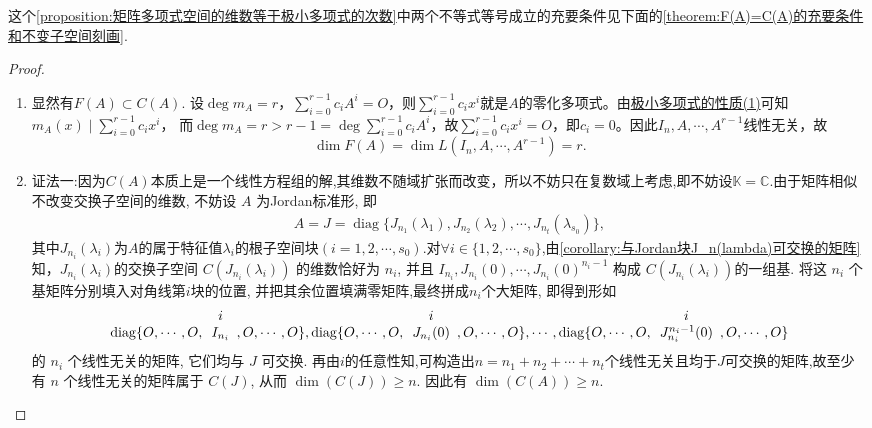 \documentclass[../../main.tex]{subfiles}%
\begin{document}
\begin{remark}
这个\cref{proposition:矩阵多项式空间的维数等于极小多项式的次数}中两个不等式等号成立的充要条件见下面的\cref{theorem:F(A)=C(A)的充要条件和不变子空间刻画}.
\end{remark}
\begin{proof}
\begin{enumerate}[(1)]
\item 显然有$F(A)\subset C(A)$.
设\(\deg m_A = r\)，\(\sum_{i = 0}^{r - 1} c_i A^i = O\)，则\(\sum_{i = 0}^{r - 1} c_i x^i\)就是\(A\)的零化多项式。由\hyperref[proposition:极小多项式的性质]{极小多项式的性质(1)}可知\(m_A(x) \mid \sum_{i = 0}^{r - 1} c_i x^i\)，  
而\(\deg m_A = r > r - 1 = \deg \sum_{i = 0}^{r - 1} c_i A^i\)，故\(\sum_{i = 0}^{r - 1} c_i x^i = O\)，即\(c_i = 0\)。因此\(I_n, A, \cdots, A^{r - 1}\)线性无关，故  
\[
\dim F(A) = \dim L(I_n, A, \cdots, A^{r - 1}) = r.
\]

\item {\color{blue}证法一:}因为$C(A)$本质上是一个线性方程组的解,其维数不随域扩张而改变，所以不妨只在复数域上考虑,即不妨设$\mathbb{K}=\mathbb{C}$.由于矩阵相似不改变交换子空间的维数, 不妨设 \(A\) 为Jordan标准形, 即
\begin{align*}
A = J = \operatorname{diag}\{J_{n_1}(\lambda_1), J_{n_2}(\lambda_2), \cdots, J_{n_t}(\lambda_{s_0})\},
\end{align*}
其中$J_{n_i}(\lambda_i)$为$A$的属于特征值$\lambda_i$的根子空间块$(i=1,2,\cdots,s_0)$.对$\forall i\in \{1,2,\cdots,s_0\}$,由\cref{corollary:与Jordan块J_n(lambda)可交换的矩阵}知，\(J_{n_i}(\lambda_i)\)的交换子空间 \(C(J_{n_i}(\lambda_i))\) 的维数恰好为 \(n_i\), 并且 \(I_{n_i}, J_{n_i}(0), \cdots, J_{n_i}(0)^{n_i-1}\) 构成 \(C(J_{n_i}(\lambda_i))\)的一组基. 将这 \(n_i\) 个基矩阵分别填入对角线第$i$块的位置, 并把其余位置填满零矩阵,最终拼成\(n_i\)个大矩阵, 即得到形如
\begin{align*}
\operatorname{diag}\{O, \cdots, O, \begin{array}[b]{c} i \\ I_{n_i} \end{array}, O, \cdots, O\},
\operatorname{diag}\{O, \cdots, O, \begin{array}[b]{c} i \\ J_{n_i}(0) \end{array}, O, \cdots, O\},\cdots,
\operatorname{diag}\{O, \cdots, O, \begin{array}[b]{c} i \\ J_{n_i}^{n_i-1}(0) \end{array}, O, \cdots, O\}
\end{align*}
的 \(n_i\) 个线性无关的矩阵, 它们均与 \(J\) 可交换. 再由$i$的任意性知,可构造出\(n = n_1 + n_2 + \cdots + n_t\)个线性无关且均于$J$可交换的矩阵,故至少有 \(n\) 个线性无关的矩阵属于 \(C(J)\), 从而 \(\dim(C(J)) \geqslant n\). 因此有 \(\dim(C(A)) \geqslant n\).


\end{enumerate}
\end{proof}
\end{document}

_ _ _

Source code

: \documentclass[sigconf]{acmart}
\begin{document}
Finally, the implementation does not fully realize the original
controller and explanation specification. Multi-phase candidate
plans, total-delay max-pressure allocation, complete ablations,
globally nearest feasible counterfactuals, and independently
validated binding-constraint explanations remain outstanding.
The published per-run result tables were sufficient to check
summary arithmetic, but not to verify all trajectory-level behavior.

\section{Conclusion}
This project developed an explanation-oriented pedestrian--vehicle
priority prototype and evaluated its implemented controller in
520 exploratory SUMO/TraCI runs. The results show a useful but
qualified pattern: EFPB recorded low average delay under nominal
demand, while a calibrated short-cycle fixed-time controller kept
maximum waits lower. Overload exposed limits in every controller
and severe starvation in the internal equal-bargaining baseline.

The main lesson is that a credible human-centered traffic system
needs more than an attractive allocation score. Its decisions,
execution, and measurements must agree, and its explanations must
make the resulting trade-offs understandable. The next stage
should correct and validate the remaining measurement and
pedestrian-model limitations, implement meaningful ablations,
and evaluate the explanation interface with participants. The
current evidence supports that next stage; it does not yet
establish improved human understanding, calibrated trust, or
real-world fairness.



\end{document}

_ _ _

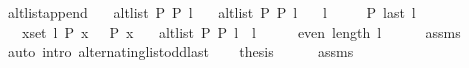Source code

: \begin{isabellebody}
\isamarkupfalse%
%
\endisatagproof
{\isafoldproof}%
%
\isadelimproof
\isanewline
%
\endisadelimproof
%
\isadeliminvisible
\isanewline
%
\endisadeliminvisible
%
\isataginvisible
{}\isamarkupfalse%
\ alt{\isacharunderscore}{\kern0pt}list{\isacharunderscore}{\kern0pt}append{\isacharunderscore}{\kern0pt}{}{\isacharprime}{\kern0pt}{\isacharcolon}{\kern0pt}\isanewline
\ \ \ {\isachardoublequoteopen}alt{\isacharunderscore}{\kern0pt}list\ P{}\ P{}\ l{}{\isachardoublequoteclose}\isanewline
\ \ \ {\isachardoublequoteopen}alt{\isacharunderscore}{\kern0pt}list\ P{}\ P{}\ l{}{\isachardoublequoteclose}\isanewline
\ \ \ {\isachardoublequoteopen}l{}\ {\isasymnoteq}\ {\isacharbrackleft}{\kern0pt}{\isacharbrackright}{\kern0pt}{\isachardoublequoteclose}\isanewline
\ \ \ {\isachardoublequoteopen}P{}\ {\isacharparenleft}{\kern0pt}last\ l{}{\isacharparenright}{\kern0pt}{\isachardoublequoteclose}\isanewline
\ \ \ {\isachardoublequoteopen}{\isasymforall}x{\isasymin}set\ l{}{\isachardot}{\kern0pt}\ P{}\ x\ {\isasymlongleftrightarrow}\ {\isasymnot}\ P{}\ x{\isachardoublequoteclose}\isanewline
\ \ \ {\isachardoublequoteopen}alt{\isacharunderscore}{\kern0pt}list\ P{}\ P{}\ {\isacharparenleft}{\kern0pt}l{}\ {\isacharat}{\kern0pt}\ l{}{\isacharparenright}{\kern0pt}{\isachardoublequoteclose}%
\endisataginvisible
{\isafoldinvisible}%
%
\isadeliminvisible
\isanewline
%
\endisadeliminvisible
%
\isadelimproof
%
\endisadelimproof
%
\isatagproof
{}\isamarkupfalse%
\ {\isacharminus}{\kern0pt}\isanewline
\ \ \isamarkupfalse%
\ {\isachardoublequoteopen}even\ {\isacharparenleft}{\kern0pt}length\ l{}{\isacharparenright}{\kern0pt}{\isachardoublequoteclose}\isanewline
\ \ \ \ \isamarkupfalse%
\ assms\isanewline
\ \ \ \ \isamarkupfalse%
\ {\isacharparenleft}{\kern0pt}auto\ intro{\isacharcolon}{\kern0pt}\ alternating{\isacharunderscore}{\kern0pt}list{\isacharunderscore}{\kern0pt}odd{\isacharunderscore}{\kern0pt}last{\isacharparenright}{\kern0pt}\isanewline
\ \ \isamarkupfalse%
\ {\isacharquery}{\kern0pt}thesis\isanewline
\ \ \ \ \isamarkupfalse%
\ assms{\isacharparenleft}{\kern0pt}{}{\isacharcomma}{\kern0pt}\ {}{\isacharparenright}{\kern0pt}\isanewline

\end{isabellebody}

_ _ _

Description of the task
Look back at the data above. Transcribe exactly the lines starting at the line that contains "priority prototype and" and ending at the line that contains "The main lesson".

Exercise response
priority prototype and evaluated its implemented controller in
520 exploratory SUMO/TraCI runs. The results show a useful but
qualified pattern: EFPB recorded low average delay under nominal
demand, while a calibrated short-cycle fixed-time controller kept
maximum waits lower. Overload exposed limits in every controller
and severe starvation in the internal equal-bargaining baseline.

The main lesson is that a credible human-centered traffic system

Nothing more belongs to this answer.